The Frenchwoman has high hopes for the 2023 season but is finding it hard not to let her ultra-aggressive game get caught up in tension
Any self-respecting champion has to take special care of their relationship with pressure. That’s nothing new under the sun. Some have even managed to learn to savour it, to think: “pressure is a privilege”. But when you listen to Caroline Garcia at the start of the 2023 season, you are forced to realise that her relationship with pressure is a tumultuous story, with extraordinary highs and depressing lows. In some ways, it’s even logical: her assumed risk-taking, her desire to dictate the whole match, her steamroller strategy cannot work without maximum relaxation.
If you compare Garcia in 2022 to the Garcia of 2017, she is simply not the same player. The points of comparison are there, impossible to surpass, but at the same time, is it even possible to reproduce such a state of grace over a whole season? Garcia thinks so, if you accept that it wasn’t a state of grace but the fact that she was finally totally in tune with her game.
“I’m missing that release that makes you feel like you have nothing to lose,” she told L’Equipe after her defeat to Maria Sakkari in the quarter-finals in Doha. “That’s the problem this year. I can’t get rid of the weight of the result, of winning or losing. When I do, like in the last two sets, my level of play is much better. It’s another lesson that makes me understand that I have to let go, to play forward.

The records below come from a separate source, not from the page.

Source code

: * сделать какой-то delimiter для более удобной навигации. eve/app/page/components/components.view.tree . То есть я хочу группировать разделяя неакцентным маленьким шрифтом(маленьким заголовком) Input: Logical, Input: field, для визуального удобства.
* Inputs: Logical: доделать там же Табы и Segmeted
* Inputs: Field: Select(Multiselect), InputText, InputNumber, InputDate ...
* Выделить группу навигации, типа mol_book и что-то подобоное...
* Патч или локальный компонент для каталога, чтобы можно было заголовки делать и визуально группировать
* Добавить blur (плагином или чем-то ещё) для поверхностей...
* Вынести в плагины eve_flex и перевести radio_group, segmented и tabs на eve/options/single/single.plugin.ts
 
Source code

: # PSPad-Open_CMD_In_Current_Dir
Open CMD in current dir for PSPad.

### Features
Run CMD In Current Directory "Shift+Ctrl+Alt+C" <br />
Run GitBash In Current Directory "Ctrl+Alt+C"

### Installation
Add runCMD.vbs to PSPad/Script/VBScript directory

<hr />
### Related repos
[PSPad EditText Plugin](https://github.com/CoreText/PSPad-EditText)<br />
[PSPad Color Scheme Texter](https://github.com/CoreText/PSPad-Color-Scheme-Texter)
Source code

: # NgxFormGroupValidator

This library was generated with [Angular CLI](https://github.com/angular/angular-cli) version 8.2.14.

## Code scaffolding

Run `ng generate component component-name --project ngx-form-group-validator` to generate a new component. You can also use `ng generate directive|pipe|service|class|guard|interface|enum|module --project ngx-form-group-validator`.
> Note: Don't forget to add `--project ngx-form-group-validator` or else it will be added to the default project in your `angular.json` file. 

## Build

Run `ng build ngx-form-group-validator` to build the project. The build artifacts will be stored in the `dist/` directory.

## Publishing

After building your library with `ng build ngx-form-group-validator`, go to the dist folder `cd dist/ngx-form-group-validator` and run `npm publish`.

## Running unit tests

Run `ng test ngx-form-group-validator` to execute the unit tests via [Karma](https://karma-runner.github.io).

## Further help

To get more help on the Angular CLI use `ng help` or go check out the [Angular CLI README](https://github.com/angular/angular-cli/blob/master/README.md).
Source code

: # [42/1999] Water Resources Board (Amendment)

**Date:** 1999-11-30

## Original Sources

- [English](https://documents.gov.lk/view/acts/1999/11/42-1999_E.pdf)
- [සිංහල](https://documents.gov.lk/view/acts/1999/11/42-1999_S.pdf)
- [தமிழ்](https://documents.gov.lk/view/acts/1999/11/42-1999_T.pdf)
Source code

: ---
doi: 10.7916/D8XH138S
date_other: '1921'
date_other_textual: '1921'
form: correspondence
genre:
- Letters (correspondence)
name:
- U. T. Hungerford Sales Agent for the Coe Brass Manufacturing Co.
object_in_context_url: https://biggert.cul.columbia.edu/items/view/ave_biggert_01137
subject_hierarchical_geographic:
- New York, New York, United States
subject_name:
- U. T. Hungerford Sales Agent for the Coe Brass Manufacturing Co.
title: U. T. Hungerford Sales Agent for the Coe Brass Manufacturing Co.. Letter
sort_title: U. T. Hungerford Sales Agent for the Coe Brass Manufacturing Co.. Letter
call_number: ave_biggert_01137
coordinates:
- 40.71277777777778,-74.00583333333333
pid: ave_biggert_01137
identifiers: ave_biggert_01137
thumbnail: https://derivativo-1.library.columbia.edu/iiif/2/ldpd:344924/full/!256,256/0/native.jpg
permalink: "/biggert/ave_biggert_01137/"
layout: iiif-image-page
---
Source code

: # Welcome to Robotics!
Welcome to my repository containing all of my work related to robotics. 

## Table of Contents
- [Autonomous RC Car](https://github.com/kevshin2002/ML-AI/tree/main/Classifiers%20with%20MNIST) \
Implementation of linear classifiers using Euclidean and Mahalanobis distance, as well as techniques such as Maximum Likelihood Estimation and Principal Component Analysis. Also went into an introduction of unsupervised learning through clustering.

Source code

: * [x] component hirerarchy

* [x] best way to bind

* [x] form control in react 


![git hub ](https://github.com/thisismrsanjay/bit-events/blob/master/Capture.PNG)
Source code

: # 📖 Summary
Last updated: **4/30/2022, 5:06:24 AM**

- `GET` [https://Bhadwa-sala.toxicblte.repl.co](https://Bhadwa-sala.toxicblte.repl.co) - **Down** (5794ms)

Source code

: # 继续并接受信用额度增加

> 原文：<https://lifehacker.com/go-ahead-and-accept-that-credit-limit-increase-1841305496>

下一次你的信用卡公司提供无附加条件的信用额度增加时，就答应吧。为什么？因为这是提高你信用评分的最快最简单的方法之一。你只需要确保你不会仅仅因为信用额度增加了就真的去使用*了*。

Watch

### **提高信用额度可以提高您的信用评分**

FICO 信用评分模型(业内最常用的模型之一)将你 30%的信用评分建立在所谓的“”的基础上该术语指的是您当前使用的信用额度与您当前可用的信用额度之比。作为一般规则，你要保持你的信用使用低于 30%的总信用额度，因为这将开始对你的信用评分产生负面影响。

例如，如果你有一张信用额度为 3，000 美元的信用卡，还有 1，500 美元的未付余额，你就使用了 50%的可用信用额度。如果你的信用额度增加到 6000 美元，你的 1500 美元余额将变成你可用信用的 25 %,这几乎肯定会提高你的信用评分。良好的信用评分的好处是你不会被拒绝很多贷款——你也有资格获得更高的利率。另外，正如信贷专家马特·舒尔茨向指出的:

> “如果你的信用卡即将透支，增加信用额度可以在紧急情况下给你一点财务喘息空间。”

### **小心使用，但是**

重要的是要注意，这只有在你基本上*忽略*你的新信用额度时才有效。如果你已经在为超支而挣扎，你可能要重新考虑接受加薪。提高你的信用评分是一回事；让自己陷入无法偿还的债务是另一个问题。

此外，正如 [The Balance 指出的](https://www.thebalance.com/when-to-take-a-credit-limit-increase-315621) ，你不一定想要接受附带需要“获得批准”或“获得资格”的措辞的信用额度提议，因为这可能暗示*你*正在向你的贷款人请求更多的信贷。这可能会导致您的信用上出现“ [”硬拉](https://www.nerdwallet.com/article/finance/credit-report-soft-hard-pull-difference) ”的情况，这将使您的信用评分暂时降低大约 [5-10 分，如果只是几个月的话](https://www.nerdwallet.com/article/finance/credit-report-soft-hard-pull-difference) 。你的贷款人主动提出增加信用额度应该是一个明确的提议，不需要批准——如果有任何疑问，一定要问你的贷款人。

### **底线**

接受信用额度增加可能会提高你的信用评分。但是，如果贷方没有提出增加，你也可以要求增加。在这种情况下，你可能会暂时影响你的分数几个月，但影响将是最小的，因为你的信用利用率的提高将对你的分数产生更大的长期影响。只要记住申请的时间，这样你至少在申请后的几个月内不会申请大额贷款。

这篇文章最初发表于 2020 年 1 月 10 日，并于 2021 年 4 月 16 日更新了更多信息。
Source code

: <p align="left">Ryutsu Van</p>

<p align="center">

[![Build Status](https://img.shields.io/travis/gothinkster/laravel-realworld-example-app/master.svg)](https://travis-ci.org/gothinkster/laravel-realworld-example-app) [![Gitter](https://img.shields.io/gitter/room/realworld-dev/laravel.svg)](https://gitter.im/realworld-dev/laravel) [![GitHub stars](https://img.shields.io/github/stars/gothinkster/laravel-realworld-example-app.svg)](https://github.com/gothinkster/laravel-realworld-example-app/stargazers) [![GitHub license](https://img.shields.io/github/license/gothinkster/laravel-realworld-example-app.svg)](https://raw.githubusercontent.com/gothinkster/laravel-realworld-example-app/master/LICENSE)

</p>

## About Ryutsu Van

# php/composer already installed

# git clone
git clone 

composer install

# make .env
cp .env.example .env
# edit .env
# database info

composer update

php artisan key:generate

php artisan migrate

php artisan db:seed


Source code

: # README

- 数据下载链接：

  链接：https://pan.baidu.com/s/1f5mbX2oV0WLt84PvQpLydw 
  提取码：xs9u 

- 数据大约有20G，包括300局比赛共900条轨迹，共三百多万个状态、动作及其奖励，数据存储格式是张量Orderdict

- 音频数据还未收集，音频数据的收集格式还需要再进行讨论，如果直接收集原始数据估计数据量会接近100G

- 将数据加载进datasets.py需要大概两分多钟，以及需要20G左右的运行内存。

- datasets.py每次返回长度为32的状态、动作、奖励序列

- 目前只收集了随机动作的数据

“If I get angry every time I make a mistake, it will start to be complicated” – Garcia
When she plays with a free mind, as we saw in 2017 and again at the end of 2022, Caroline Garcia is one of the best players in the world, a candidate for all the biggest titles. When she isn’t, her game stumbles over the obstacles again and again until her confidence sinks with it. There is the pressure she wants to inflict on others with every shot, the pressure she puts on herself with a level of expectation that is immense and the pressure the outside world puts on her. One sometimes has the feeling that the Frenchwoman’s nerves can never be put at rest. Without serenity, it becomes complicated to string together winning shots.
The frustration for Garcia at the moment is less about the results and more about the feelings that remain distorted by a degree of pressure that is too high for her style of play. “It’s not so much about wanting to play finals, it’s more about having your level of play, saying to yourself: ‘no, I can’t make so many mistakes but I still have to take the ball very early’, getting angry when I miss. It depends on your style of play, but if I get angry every time I make a mistake, it’s going to start to be complicated (she smiles).”
So in Doha, and in the wake of a fine second half of the week in Lyon, the main thing may have been done despite her elimination by Sakkari: Garcia regained the full identity of her game and above all her faith in the direction she was taking. After three hours of fierce combat against the always inspired Karolina Muchova, Garcia lost a marathon match against Sakkari but reassured herself of her fighting spirit and the ability of her risk-taking game to rediscover its former effectiveness, as well as her physical condition, despite the pain in her left thigh that she has been suffering since Lyon.
The victory against Muchova, achieved with a tennis of total aggression, accepting the faults that come with it, could thus be a first real reference in her season. “It’s an important match with a big physical and mental battle on every point. There is an attitude that is right and really positive, clear on the style of play I want to put in place. I tried to find solutions, I kept going. It’s really good to have managed to overcome the frustration of missed opportunities at times. It’s a really good victory. That’s how last year I managed to turn matches around and move on in tournaments so you have to go through that, you have to fight. You have to go all the way.”
The road to release would therefore be halfway done. In her relationship with pressure, the good news from Lyon for Garcia lies entirely in her approach: the world’s fifth-ranked player is not in denial about the nature of the squall that has somewhat seized her early season. Even if she is far from being in a crisis situation, of course.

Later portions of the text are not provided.